### TASK DIRECTIONS
Every line containing "predict" should be copied out. Go through the entries and find them.

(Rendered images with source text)
● ● ●

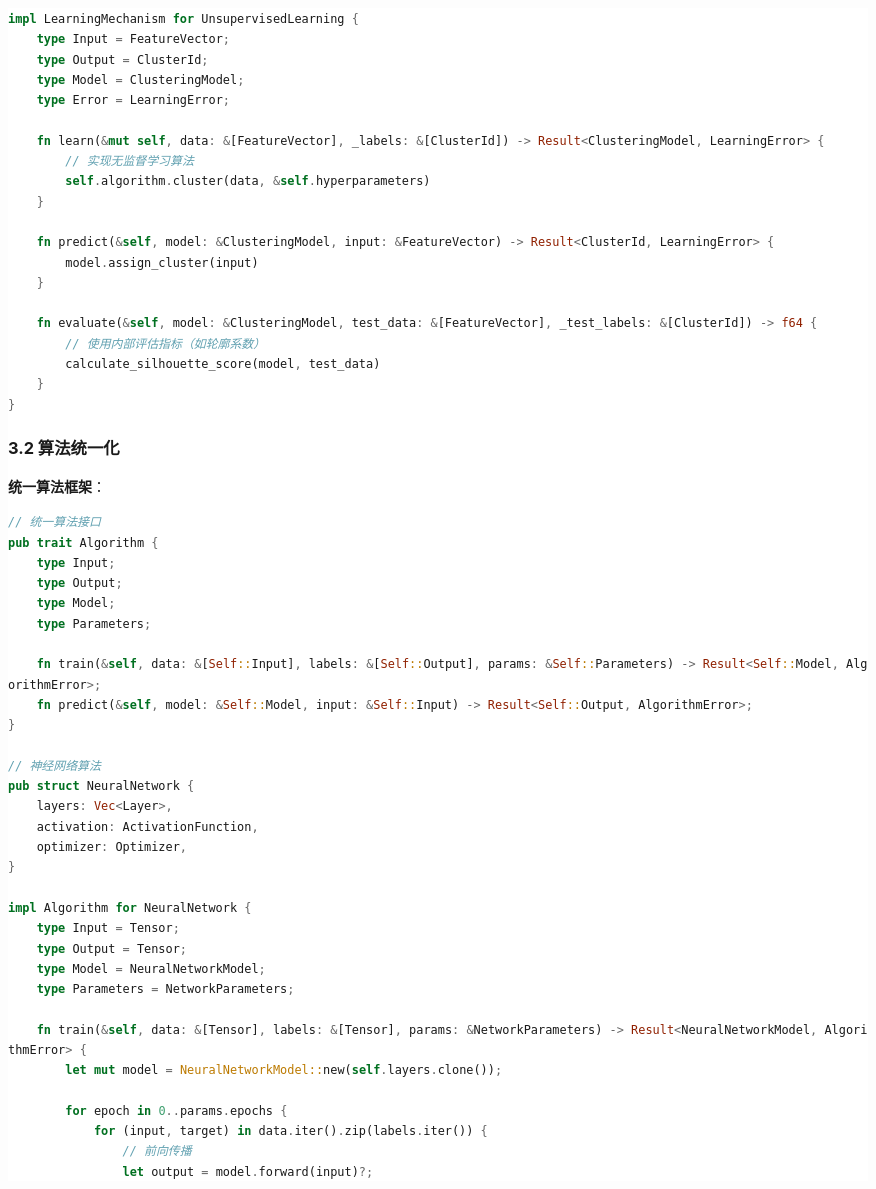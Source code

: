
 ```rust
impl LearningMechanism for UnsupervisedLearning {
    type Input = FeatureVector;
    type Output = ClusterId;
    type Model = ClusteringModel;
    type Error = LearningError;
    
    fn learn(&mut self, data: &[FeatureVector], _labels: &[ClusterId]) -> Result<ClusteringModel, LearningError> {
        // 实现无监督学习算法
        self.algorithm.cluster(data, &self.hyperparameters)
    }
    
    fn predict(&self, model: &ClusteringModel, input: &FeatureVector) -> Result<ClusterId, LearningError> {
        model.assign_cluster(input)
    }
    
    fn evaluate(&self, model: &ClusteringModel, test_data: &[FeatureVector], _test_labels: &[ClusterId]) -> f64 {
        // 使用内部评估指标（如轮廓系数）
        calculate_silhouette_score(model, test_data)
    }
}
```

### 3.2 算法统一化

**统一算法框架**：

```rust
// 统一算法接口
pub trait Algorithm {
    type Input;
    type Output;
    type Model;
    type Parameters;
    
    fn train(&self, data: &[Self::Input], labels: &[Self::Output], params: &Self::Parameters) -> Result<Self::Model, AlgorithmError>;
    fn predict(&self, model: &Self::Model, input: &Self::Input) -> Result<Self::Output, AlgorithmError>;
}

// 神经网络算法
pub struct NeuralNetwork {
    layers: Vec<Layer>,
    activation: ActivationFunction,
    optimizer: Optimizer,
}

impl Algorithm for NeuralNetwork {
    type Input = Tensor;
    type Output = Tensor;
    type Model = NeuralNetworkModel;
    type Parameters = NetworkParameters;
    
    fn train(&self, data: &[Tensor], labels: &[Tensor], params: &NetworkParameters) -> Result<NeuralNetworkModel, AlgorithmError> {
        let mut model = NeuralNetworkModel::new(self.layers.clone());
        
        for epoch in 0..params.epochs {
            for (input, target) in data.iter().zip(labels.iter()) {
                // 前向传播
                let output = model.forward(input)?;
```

● ● ●

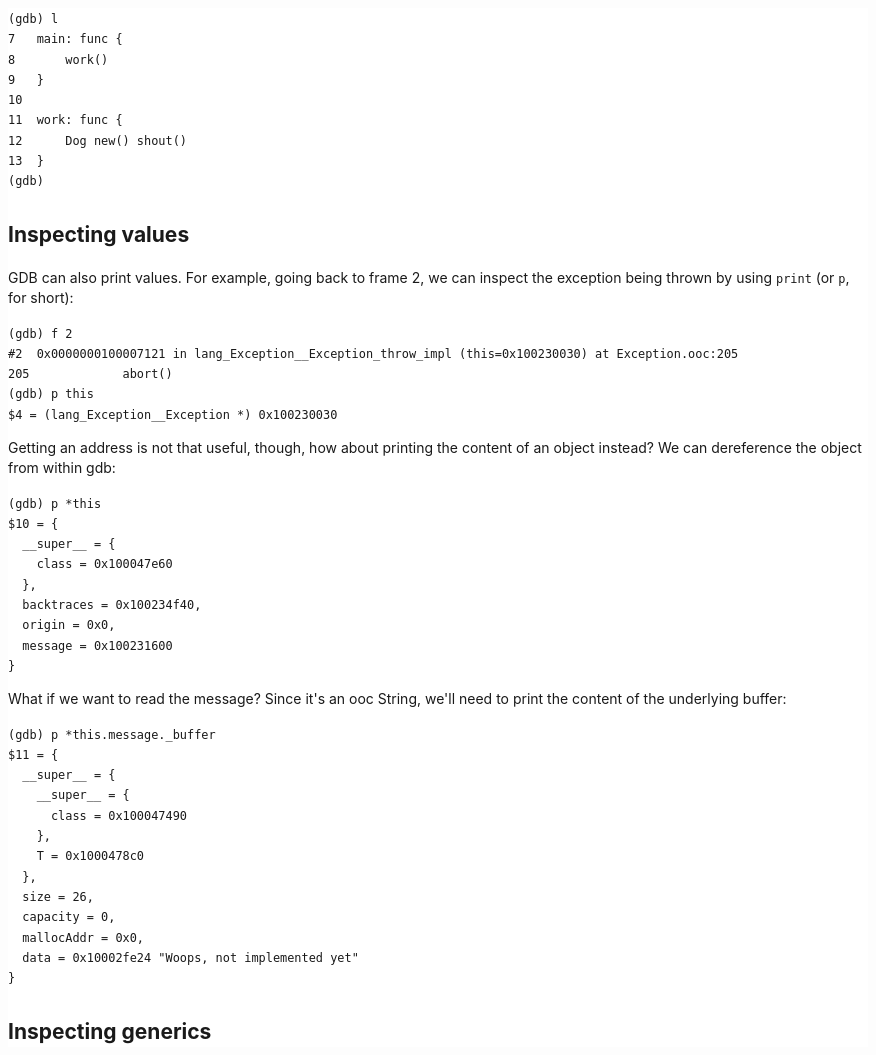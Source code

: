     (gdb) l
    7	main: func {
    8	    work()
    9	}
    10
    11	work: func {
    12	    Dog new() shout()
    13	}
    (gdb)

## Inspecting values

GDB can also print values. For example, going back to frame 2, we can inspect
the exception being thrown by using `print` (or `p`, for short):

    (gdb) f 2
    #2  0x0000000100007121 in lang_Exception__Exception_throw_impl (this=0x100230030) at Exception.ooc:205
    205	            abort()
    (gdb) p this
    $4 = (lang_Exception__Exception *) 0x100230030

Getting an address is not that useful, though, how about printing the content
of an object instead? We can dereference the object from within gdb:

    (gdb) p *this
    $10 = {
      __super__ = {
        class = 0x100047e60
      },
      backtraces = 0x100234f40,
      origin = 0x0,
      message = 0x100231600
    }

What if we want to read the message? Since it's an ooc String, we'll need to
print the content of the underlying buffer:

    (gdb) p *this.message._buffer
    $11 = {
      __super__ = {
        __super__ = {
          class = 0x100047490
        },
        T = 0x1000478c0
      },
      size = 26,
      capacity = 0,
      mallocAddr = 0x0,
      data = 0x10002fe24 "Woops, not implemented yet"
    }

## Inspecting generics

● ● ●

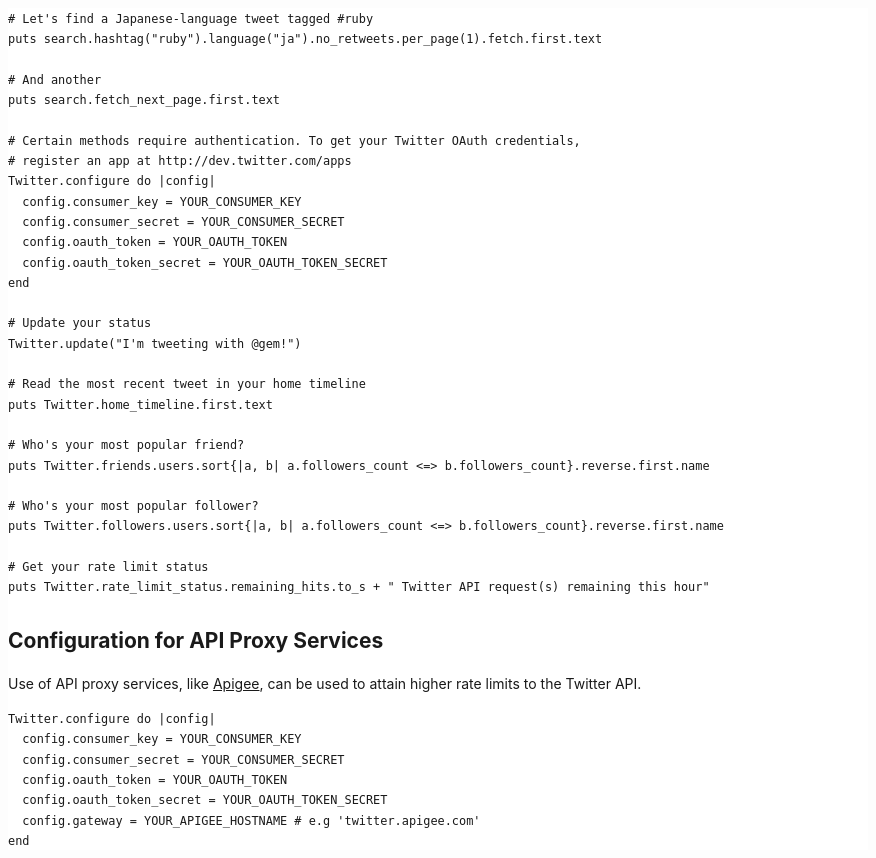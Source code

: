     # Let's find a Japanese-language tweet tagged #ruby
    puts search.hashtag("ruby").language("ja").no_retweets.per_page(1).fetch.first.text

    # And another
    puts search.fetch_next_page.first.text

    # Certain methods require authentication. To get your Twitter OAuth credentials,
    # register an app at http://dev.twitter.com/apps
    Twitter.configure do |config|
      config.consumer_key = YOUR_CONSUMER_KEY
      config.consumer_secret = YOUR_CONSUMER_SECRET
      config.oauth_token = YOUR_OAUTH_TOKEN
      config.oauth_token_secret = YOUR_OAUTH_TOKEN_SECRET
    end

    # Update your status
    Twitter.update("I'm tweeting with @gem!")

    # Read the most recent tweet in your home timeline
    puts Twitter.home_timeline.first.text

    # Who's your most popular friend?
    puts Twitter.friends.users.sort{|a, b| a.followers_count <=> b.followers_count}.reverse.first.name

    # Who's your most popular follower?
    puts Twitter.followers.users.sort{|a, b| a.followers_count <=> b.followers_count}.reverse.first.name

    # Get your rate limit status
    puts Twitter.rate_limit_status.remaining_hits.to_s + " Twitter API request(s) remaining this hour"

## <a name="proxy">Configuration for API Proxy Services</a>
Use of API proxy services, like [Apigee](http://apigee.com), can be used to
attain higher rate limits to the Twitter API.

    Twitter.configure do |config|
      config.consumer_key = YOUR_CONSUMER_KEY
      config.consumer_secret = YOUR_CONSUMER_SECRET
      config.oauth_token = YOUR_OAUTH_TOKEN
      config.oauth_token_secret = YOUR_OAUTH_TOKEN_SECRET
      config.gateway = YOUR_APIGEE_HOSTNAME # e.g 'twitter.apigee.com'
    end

● ● ●

### ANSWER SPACE
    fn predict(&self, model: &ClusteringModel, input: &FeatureVector) -> Result<ClusterId, LearningError> {
    fn predict(&self, model: &Self::Model, input: &Self::Input) -> Result<Self::Output, AlgorithmError>;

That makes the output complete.